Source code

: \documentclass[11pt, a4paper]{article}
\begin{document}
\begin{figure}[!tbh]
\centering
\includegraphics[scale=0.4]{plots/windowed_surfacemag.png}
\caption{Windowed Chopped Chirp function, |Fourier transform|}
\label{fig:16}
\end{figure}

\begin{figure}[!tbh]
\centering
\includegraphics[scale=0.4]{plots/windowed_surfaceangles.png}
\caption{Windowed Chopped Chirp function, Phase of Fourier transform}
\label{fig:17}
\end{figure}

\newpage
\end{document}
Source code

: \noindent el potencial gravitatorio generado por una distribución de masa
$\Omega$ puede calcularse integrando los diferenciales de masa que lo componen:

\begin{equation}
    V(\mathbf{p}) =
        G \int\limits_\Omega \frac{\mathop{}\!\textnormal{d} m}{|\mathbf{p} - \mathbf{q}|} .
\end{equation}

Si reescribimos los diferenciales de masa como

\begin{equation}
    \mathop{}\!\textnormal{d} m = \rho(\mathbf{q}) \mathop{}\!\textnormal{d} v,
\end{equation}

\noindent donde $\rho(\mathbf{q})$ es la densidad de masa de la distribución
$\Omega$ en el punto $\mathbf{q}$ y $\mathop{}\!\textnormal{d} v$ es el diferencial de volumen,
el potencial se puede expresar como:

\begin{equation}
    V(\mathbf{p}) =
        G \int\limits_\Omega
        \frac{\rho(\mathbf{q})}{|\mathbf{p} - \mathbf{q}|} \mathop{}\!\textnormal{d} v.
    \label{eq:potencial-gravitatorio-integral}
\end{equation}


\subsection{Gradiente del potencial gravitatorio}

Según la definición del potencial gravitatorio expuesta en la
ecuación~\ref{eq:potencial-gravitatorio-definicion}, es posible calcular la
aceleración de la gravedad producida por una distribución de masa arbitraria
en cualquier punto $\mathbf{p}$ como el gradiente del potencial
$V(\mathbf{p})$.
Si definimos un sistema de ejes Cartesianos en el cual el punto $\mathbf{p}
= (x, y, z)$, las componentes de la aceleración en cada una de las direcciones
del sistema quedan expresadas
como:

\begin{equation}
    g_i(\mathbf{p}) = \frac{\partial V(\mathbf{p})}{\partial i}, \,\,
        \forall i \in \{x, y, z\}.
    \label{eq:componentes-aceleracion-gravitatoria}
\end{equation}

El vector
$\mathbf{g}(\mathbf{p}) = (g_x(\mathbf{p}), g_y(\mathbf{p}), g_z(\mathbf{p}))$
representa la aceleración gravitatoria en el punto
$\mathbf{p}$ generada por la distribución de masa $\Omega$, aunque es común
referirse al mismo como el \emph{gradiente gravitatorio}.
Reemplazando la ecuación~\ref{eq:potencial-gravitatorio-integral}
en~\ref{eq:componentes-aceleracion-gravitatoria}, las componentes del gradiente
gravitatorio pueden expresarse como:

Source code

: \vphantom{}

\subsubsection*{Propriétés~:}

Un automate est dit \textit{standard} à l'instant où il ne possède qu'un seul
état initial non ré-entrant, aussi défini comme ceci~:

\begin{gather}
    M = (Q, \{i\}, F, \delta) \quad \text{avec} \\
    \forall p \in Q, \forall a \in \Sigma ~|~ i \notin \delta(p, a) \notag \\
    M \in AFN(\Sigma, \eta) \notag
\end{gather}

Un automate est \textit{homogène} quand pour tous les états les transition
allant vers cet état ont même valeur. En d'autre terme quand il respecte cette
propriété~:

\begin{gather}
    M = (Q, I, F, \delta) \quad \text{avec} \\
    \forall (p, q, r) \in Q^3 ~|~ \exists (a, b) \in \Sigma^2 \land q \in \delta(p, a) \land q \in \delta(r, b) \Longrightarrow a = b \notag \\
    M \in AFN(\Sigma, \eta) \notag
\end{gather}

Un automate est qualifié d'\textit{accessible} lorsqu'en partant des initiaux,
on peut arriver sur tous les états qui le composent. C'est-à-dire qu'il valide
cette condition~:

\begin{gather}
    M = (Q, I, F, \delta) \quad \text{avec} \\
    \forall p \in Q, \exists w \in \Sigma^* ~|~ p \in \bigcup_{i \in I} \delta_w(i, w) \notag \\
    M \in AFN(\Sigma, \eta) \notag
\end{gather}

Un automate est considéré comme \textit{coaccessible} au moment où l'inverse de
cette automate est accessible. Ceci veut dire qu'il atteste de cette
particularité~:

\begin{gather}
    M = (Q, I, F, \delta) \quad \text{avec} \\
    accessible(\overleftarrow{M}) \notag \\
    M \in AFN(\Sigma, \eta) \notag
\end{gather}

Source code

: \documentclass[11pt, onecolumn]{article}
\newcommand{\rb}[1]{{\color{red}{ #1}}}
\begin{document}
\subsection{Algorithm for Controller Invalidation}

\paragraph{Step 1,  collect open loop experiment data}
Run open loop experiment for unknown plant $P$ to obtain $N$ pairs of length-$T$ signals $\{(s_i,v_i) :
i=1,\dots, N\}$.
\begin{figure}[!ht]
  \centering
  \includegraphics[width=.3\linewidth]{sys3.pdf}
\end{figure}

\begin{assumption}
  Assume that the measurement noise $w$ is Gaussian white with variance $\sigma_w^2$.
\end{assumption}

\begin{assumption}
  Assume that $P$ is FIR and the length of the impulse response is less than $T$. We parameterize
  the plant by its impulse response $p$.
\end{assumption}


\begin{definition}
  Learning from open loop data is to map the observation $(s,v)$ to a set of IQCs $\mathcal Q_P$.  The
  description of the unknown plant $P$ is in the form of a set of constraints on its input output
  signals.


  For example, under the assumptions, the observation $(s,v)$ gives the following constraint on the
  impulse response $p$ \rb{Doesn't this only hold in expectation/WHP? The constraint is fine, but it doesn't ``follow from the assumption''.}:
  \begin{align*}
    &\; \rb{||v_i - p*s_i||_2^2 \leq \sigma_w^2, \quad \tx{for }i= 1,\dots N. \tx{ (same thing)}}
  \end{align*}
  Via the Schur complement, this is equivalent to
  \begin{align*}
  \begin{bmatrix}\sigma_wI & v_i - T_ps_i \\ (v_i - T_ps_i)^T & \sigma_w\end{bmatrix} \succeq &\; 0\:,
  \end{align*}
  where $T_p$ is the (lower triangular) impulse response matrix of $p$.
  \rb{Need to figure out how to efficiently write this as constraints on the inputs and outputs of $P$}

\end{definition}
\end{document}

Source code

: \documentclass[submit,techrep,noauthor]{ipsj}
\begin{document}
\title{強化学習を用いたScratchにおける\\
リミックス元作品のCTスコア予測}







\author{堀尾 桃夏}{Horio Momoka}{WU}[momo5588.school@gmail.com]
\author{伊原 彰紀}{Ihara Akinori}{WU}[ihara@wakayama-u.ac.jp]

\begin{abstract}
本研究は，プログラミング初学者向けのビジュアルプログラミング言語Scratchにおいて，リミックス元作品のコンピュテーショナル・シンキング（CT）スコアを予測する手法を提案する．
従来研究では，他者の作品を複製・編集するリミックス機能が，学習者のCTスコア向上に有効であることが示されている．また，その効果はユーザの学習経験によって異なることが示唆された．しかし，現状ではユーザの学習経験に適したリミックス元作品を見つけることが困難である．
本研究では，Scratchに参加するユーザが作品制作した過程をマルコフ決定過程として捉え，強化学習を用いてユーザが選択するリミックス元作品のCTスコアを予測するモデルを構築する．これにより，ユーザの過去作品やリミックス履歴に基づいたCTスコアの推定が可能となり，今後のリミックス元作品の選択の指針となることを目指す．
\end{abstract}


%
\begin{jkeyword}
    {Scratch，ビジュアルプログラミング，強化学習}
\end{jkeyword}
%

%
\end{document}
....................
## EXERCISE PROMPT
Retype the records, line for line.

## SOLUTION
Source code

: \documentclass[11pt, a4paper]{article}
\begin{document}
\begin{figure}[!tbh]
\centering
\includegraphics[scale=0.4]{plots/windowed_surfacemag.png}
\caption{Windowed Chopped Chirp function, |Fourier transform|}
\label{fig:16}
\end{figure}

\begin{figure}[!tbh]
\centering
\includegraphics[scale=0.4]{plots/windowed_surfaceangles.png}
\caption{Windowed Chopped Chirp function, Phase of Fourier transform}
\label{fig:17}
\end{figure}

\newpage
\end{document}
Source code

: \noindent el potencial gravitatorio generado por una distribución de masa
$\Omega$ puede calcularse integrando los diferenciales de masa que lo componen:

\begin{equation}
    V(\mathbf{p}) =
        G \int\limits_\Omega \frac{\mathop{}\!\textnormal{d} m}{|\mathbf{p} - \mathbf{q}|} .
\end{equation}

Si reescribimos los diferenciales de masa como

\begin{equation}
    \mathop{}\!\textnormal{d} m = \rho(\mathbf{q}) \mathop{}\!\textnormal{d} v,
\end{equation}

\noindent donde $\rho(\mathbf{q})$ es la densidad de masa de la distribución
$\Omega$ en el punto $\mathbf{q}$ y $\mathop{}\!\textnormal{d} v$ es el diferencial de volumen,
el potencial se puede expresar como:

\begin{equation}
    V(\mathbf{p}) =
        G \int\limits_\Omega
        \frac{\rho(\mathbf{q})}{|\mathbf{p} - \mathbf{q}|} \mathop{}\!\textnormal{d} v.
    \label{eq:potencial-gravitatorio-integral}
\end{equation}


\subsection{Gradiente del potencial gravitatorio}

Según la definición del potencial gravitatorio expuesta en la
ecuación~\ref{eq:potencial-gravitatorio-definicion}, es posible calcular la
aceleración de la gravedad producida por una distribución de masa arbitraria
en cualquier punto $\mathbf{p}$ como el gradiente del potencial
$V(\mathbf{p})$.
Si definimos un sistema de ejes Cartesianos en el cual el punto $\mathbf{p}
= (x, y, z)$, las componentes de la aceleración en cada una de las direcciones
del sistema quedan expresadas
como:

\begin{equation}
    g_i(\mathbf{p}) = \frac{\partial V(\mathbf{p})}{\partial i}, \,\,
        \forall i \in \{x, y, z\}.
    \label{eq:componentes-aceleracion-gravitatoria}
\end{equation}

El vector
$\mathbf{g}(\mathbf{p}) = (g_x(\mathbf{p}), g_y(\mathbf{p}), g_z(\mathbf{p}))$
representa la aceleración gravitatoria en el punto
$\mathbf{p}$ generada por la distribución de masa $\Omega$, aunque es común
referirse al mismo como el \emph{gradiente gravitatorio}.
Reemplazando la ecuación~\ref{eq:potencial-gravitatorio-integral}
en~\ref{eq:componentes-aceleracion-gravitatoria}, las componentes del gradiente
gravitatorio pueden expresarse como:

Source code

: \vphantom{}

\subsubsection*{Propriétés~:}

Un automate est dit \textit{standard} à l'instant où il ne possède qu'un seul
état initial non ré-entrant, aussi défini comme ceci~:

\begin{gather}
    M = (Q, \{i\}, F, \delta) \quad \text{avec} \\
    \forall p \in Q, \forall a \in \Sigma ~|~ i \notin \delta(p, a) \notag \\
    M \in AFN(\Sigma, \eta) \notag
\end{gather}

Un automate est \textit{homogène} quand pour tous les états les transition
allant vers cet état ont même valeur. En d'autre terme quand il respecte cette
propriété~:

\begin{gather}
    M = (Q, I, F, \delta) \quad \text{avec} \\
    \forall (p, q, r) \in Q^3 ~|~ \exists (a, b) \in \Sigma^2 \land q \in \delta(p, a) \land q \in \delta(r, b) \Longrightarrow a = b \notag \\
    M \in AFN(\Sigma, \eta) \notag
\end{gather}

Un automate est qualifié d'\textit{accessible} lorsqu'en partant des initiaux,
on peut arriver sur tous les états qui le composent. C'est-à-dire qu'il valide
cette condition~:

\begin{gather}
    M = (Q, I, F, \delta) \quad \text{avec} \\
    \forall p \in Q, \exists w \in \Sigma^* ~|~ p \in \bigcup_{i \in I} \delta_w(i, w) \notag \\
    M \in AFN(\Sigma, \eta) \notag
\end{gather}

Un automate est considéré comme \textit{coaccessible} au moment où l'inverse de
cette automate est accessible. Ceci veut dire qu'il atteste de cette
particularité~:

\begin{gather}
    M = (Q, I, F, \delta) \quad \text{avec} \\
    accessible(\overleftarrow{M}) \notag \\
    M \in AFN(\Sigma, \eta) \notag
\end{gather}

Source code

: \documentclass[11pt, onecolumn]{article}
\newcommand{\rb}[1]{{\color{red}{ #1}}}
\begin{document}
\subsection{Algorithm for Controller Invalidation}

\paragraph{Step 1,  collect open loop experiment data}
Run open loop experiment for unknown plant $P$ to obtain $N$ pairs of length-$T$ signals $\{(s_i,v_i) :
i=1,\dots, N\}$.
\begin{figure}[!ht]
  \centering
  \includegraphics[width=.3\linewidth]{sys3.pdf}
\end{figure}

\begin{assumption}
  Assume that the measurement noise $w$ is Gaussian white with variance $\sigma_w^2$.
\end{assumption}

\begin{assumption}
  Assume that $P$ is FIR and the length of the impulse response is less than $T$. We parameterize
  the plant by its impulse response $p$.
\end{assumption}


\begin{definition}
  Learning from open loop data is to map the observation $(s,v)$ to a set of IQCs $\mathcal Q_P$.  The
  description of the unknown plant $P$ is in the form of a set of constraints on its input output
  signals.


  For example, under the assumptions, the observation $(s,v)$ gives the following constraint on the
  impulse response $p$ \rb{Doesn't this only hold in expectation/WHP? The constraint is fine, but it doesn't ``follow from the assumption''.}:
  \begin{align*}
    &\; \rb{||v_i - p*s_i||_2^2 \leq \sigma_w^2, \quad \tx{for }i= 1,\dots N. \tx{ (same thing)}}
  \end{align*}
  Via the Schur complement, this is equivalent to
  \begin{align*}
  \begin{bmatrix}\sigma_wI & v_i - T_ps_i \\ (v_i - T_ps_i)^T & \sigma_w\end{bmatrix} \succeq &\; 0\:,
  \end{align*}
  where $T_p$ is the (lower triangular) impulse response matrix of $p$.
  \rb{Need to figure out how to efficiently write this as constraints on the inputs and outputs of $P$}

\end{definition}
\end{document}

Source code

: \documentclass[submit,techrep,noauthor]{ipsj}
\begin{document}
\title{強化学習を用いたScratchにおける\\
リミックス元作品のCTスコア予測}







\author{堀尾 桃夏}{Horio Momoka}{WU}[momo5588.school@gmail.com]
\author{伊原 彰紀}{Ihara Akinori}{WU}[ihara@wakayama-u.ac.jp]

\begin{abstract}
本研究は，プログラミング初学者向けのビジュアルプログラミング言語Scratchにおいて，リミックス元作品のコンピュテーショナル・シンキング（CT）スコアを予測する手法を提案する．
従来研究では，他者の作品を複製・編集するリミックス機能が，学習者のCTスコア向上に有効であることが示されている．また，その効果はユーザの学習経験によって異なることが示唆された．しかし，現状ではユーザの学習経験に適したリミックス元作品を見つけることが困難である．
本研究では，Scratchに参加するユーザが作品制作した過程をマルコフ決定過程として捉え，強化学習を用いてユーザが選択するリミックス元作品のCTスコアを予測するモデルを構築する．これにより，ユーザの過去作品やリミックス履歴に基づいたCTスコアの推定が可能となり，今後のリミックス元作品の選択の指針となることを目指す．
\end{abstract}


%
\begin{jkeyword}
    {Scratch，ビジュアルプログラミング，強化学習}
\end{jkeyword}
%

%
\end{document}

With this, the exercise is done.